Velar nasal [ŋ] is a characteristic of Eastern Japan.  I will post the isogloss map later.


----------



## Nino83

Flaminius said:


> Velar nasal [ŋ] is a characteristic of Eastern Japan. I will post the isogloss map later.


Thank you, Flaminius! 
It would be interesting to know the exact isogloss. Lately I'm listening to a Japanese rock band (Asian Kung-Fu Generation) whose singer comes from Shimada, Shizuoka (Eastern Japan), but he pronounces intervocalic /g/ as [g].


----------



## DaylightDelight

Traditionally nasal /ŋ/ is considered to be more "beautiful" and "sophisticated".
They say that professional speakers (announcers, anchor people, etc.) are required to use them properly.
However in recent years less and less people use them (actually less and less people *can* use them) in every day speech
and some experts think it might completely disappear from Japanese language in not so distant future.


----------



## Flaminius

Okay, so here are isogloss maps from 『日本言語地図』第1集 published by National Institute for Japanese Language and Linguistics in 1966 (you can find the page link in our resources thread; see other links for dialectology in general).

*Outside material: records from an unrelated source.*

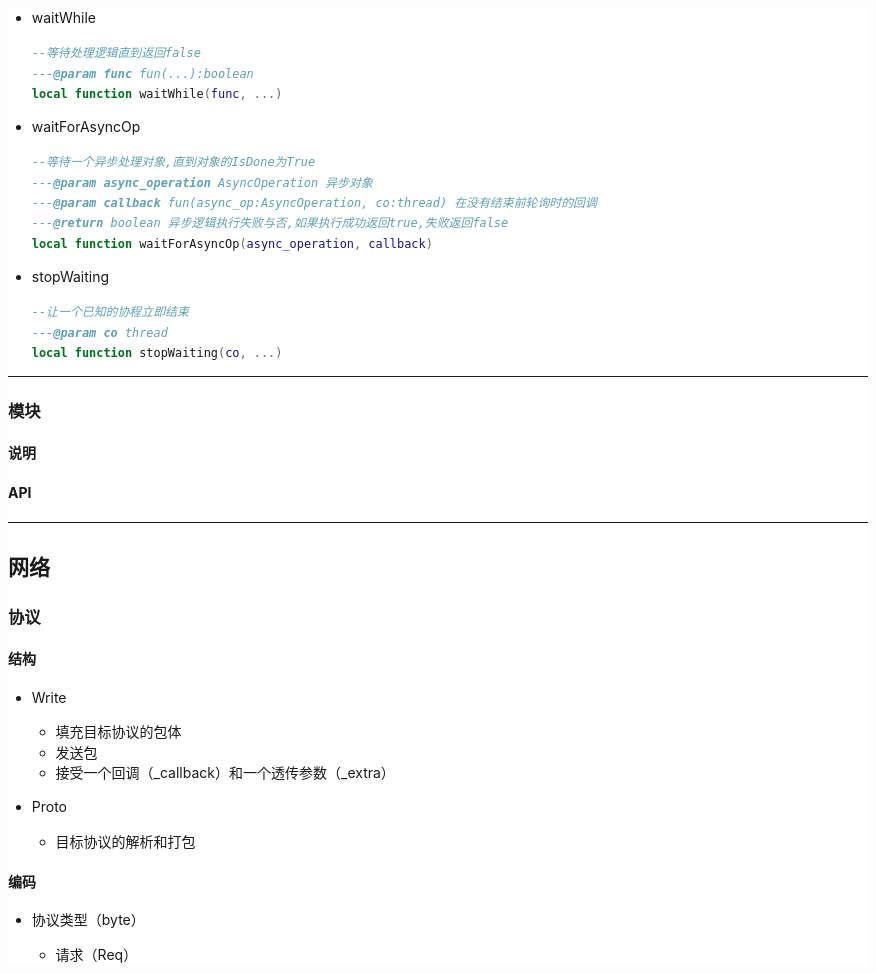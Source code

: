 * waitWhile

  ```lua
  --等待处理逻辑直到返回false
  ---@param func fun(...):boolean
  local function waitWhile(func, ...)
  ```

* waitForAsyncOp

  ```lua
  --等待一个异步处理对象,直到对象的IsDone为True
  ---@param async_operation AsyncOperation 异步对象
  ---@param callback fun(async_op:AsyncOperation, co:thread) 在没有结束前轮询时的回调
  ---@return boolean 异步逻辑执行失败与否,如果执行成功返回true,失败返回false
  local function waitForAsyncOp(async_operation, callback)
  ```

* stopWaiting

  ```lua
  --让一个已知的协程立即结束
  ---@param co thread
  local function stopWaiting(co, ...)
  ```

------

### 模块

#### 说明

#### API

------

## 网络

### 协议

#### 结构

* Write

  * 填充目标协议的包体
  * 发送包
  * 接受一个回调（_callback）和一个透传参数（_extra）

* Proto

  * 目标协议的解析和打包

#### 编码

* 协议类型（byte）

  * 请求（Req）	
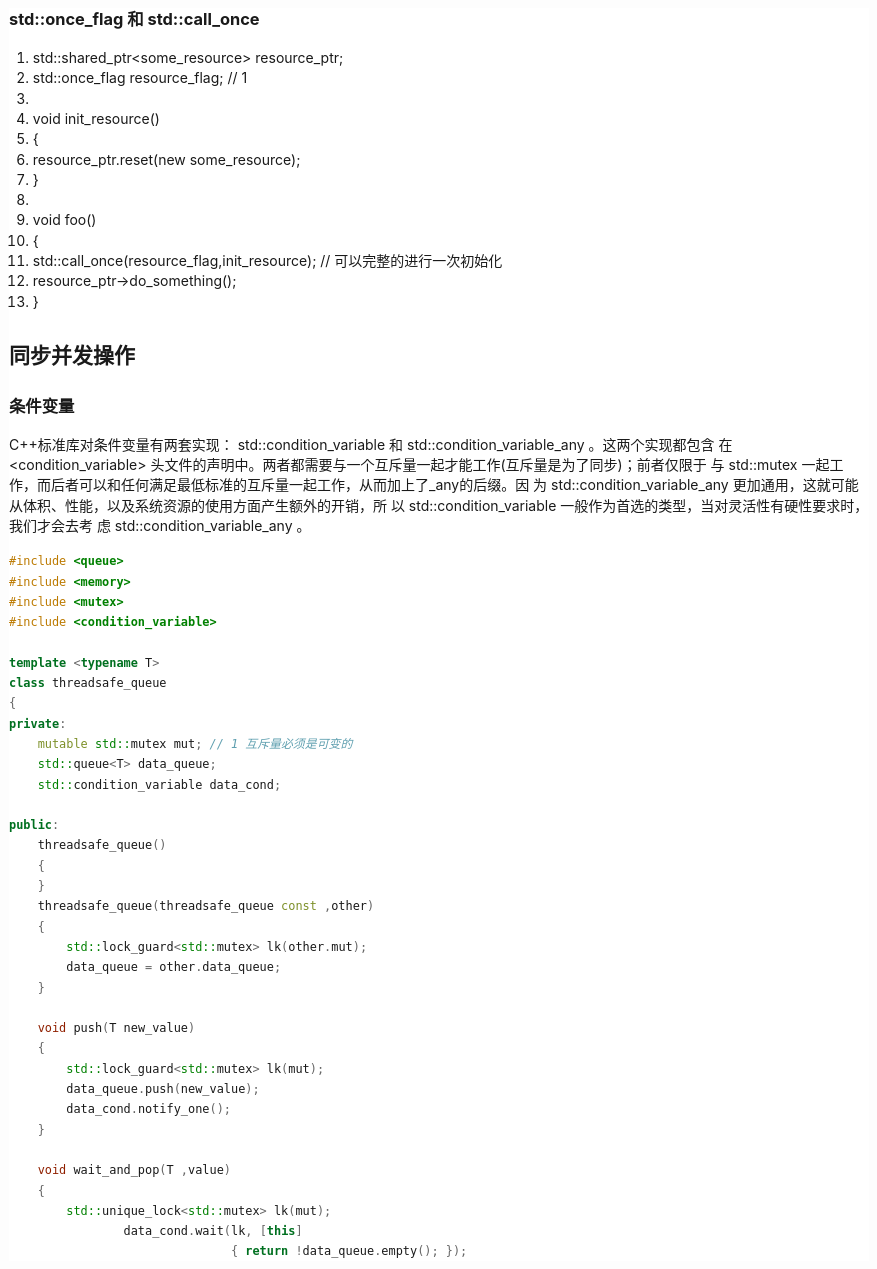 ### std::once_flag 和 std::call_once 
1. std::shared_ptr<some_resource> resource_ptr;
2. std::once_flag resource_flag; // 1
3.
4. void init_resource()
5. {
6. resource_ptr.reset(new some_resource);
7. }
8.
9. void foo()
10. {
11. std::call_once(resource_flag,init_resource); // 可以完整的进行一次初始化
12. resource_ptr->do_something();
13. }

## 同步并发操作

### 条件变量

C++标准库对条件变量有两套实现： std::condition_variable 和 std::condition_variable_any 。这两个实现都包含
在 <condition_variable> 头文件的声明中。两者都需要与一个互斥量一起才能工作(互斥量是为了同步)；前者仅限于
与 std::mutex 一起工作，而后者可以和任何满足最低标准的互斥量一起工作，从而加上了_any的后缀。因
为 std::condition_variable_any 更加通用，这就可能从体积、性能，以及系统资源的使用方面产生额外的开销，所
以 std::condition_variable 一般作为首选的类型，当对灵活性有硬性要求时，我们才会去考
虑 std::condition_variable_any 。


```cpp
#include <queue>
#include <memory>
#include <mutex>
#include <condition_variable>

template <typename T>
class threadsafe_queue
{
private:
    mutable std::mutex mut; // 1 互斥量必须是可变的
    std::queue<T> data_queue;
    std::condition_variable data_cond;

public:
    threadsafe_queue()
    {
    }
    threadsafe_queue(threadsafe_queue const ,other)
    {
        std::lock_guard<std::mutex> lk(other.mut);
        data_queue = other.data_queue;
    }

    void push(T new_value)
    {
        std::lock_guard<std::mutex> lk(mut);
        data_queue.push(new_value);
        data_cond.notify_one();
    }

    void wait_and_pop(T ,value)
    {
        std::unique_lock<std::mutex> lk(mut);
                data_cond.wait(lk, [this]
                               { return !data_queue.empty(); });
```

第1図 カガミ (鏡) の-G-の音 地図全体; an intervocalic /g/ with accent in the standard Japanese
第2図 カゲ (蔭) の-G-の音 地図全体; an intervocalic /g/ in non-accent position
第5図 ガンジツ (元日) のGA-の音 地図全体; a word initial /g/
第6図 ショオガツ (正月) の-GA-の音 地図全体; intervocalic, non-accent, on morpheme boundary?

Like DD mentioned above, the velar nasalis falling out of favour lately.  In a more conservative analysis, it is the opposition between [g] and [ŋ] that's dying out.  Judging from what people say it seems to be a young rapid phenomenon, about twenty years old at the maximum.  It probably involves not just younger generations but also older ones, hence the speed.  Someone reported that their grandfather transcribed 魔法少女まどか☆マギカ as 魔法マドカマニカ.  If someone cannot tell [g] and [ŋ], they tend to confuse [ŋ] with [n].  Since vioce actors whom this grandfather heard utter /magika/ more likely used the normative [ŋi] for /gi/, it sounded to him like /ni/.


----------



## ktdd

Wikipedia seems to have a pretty detailed account for this
Japanese phonology - Wikipedia, the free encyclopedia

If you listen to Pimsleur's Japanese, it's pretty clear from the very beginning the female teacher and the male teacher are using different pronunciations.
すみません、英語[go]が[ga]わかりますか？
いいえ、わかりません。日本語[ŋo]が[ŋa]わかりますか？


----------



## Nino83

The last two maps are not easy to read (the same colour for [g] and [ŋ] and a very similar shape for the green ones).
According to these maps (the first two), Shizuoka was a "-ŋa-" area in 1966. The isoglosses changed so much in 50 years (and, unexpectedly, against national radio and television).
What I find interesting is the prenasalized [ⁿga] in Shikoku.
Is it possible that this difference between [ga] and [ŋa] is linked to the (reconstructed) prenasalized consonants /ⁿb, ⁿd, ⁿg/ of Old Japanese?
In other words, is it possible that they evolved in /ŋa, ⁿda, ⁿba/ of the Tōhoku dialect, the /ⁿga (ⁿba ⁿda?)/ of Shikoku and in the /ŋa/ of Eastern Japan, while they became /ba, da, ga/ in Kyōto and Ōsaka (Kansai) area?
Is there something (for example the first transcriptions of the Portuguese) attesting these differences?


ktdd said:


> すみません、英語[go]が[ga]わかりますか？
> いいえ、わかりません。日本語[ŋo]が[ŋa]わかりますか？


Interesting!


----------



## DaylightDelight

Nino83 said:


> Is it possible that this difference between [ga] and [ŋa] is linked to the (reconstructed) prenasalized consonants /ⁿb, ⁿd, ⁿg/ of Old Japanese?
> In other words, is it possible that they evolved in /ŋa, ⁿda, ⁿba/ of the Tōhoku dialect, the /ⁿga (ⁿba ⁿda?)/ of Shikoku and in the /ŋa/ of Eastern Japan, while they became /ba, da, ga/ in Kyōto and Ōsaka (Kansai) area?


There is a very famous study called 蝸牛考 (Study of Snails), in which a Japanese anthropologist studied how snails are called in various areas in Japan and constructed a hypothetical theory called 方言周圏論 ("Center versus periphery hepothesis" or "Surrounding-zones dialect theory"). Center versus periphery - Wikipedia, the free encyclopedia
According to this hypothesis, many linguistic/cultural influences started in Kyoto area (the capital and the cultural center of Japan for a long time) and spread outward in a concentric manner.  I don't know if it applies to the current case, but I suppose it is quite possible that /ng/ or /ŋ/ are closer to the old Japanese and the /g/ variation in Kyoto, Osaka area is a (relatively) newer development, started in that area and failed to spread wider.


----------